April 22, 1947
Los Angeles
Deposed in the office of Attorney Paul Overtorf, newlywed Mrs. Dorothy Evelyn Burks Stoner, 25, denied the claims of cosmetics manufacturer Andrew Norman, 60, that she had relieved him of a $75,000 home and $25,000 in jewels by means of “female arts.” Why, she had been anxious to marry the gentleman, if he would only divorce his wife.
Mrs. Stoner painted a picture of a relationship that commenced in 1943 and continued until September 1946, when the pair went to Las Vegas to attend the wedding of mutual friends. Inflamed by the matrimonial urge, and wearing the seven-karat diamond engagement ring Norman had given her before a June visit to her family in Kansas, Miss Burks spent some evening hours unloading her woes into the friendly ears of C. Earl Stoner, automobile distributor and acquaintance, whom she encountered in a Las Vegas café. On their return to Los Angeles, Burks and Stoner continued the conversation, and two weeks later they were wed.

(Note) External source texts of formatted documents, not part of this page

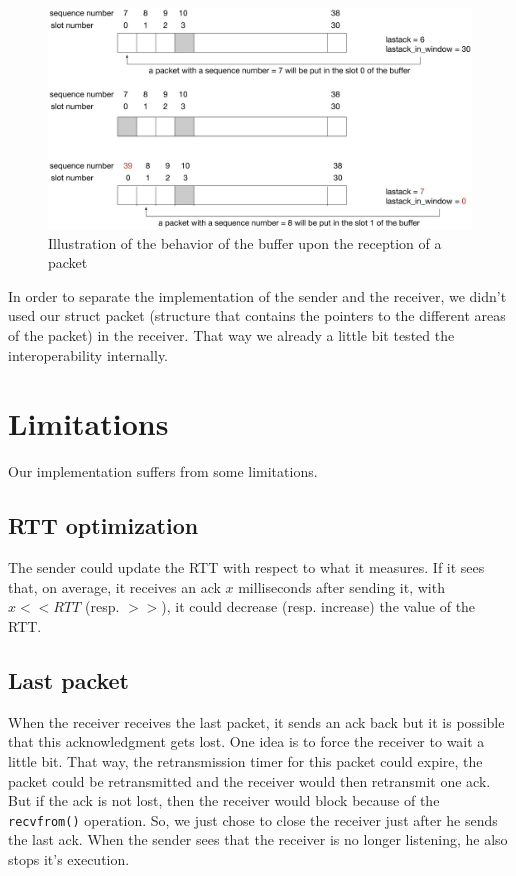 \documentclass[11pt,a4paper]{article}
\begin{document}
\begin{figure}[!h]
	\begin{center}
		\includegraphics[width=15cm]{images/buffer.eps}
		\caption{Illustration of the behavior of the buffer upon the reception of a packet}
		\label{buffer}
	\end{center}
\end{figure}

In order to separate the implementation of the sender and the receiver, we didn't used our struct packet (structure that contains the pointers to the different areas of the packet) in the receiver. That way we already a little bit tested the interoperability internally.

\section{Limitations}

Our implementation suffers from some limitations.

\subsection{RTT optimization} The sender could update the RTT with respect to what it measures. If it sees that, on average, it receives an ack $x$ milliseconds after sending it, with $x << RTT$ (resp. $>>$), it could decrease (resp. increase) the value of the RTT.

\subsection{Last packet}
When the receiver receives the last packet, it sends an ack back but it is possible that this acknowledgment gets lost. One idea is to force the receiver to wait a little bit. That way, the retransmission timer for this packet could expire, the packet could be retransmitted and the receiver would then retransmit one ack. But if the ack is not lost, then the receiver would block because of the \texttt{recvfrom()} operation. So, we just chose to close the receiver just after he sends the last ack. When the sender sees that the receiver is no longer listening, he also stops it's execution.
\end{document}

As for that house at 348 Homewood in Brentwood? A gift from Mr. Norman, made sometime between March and June, as scant compensation for a lass who was wasting her fertility on a stubborn old goat who wouldn’t give her the home and children she craved. Oh, sorry, I meant to say, “I loved him like a father,” as stated by Mrs. Stoner in deposition today.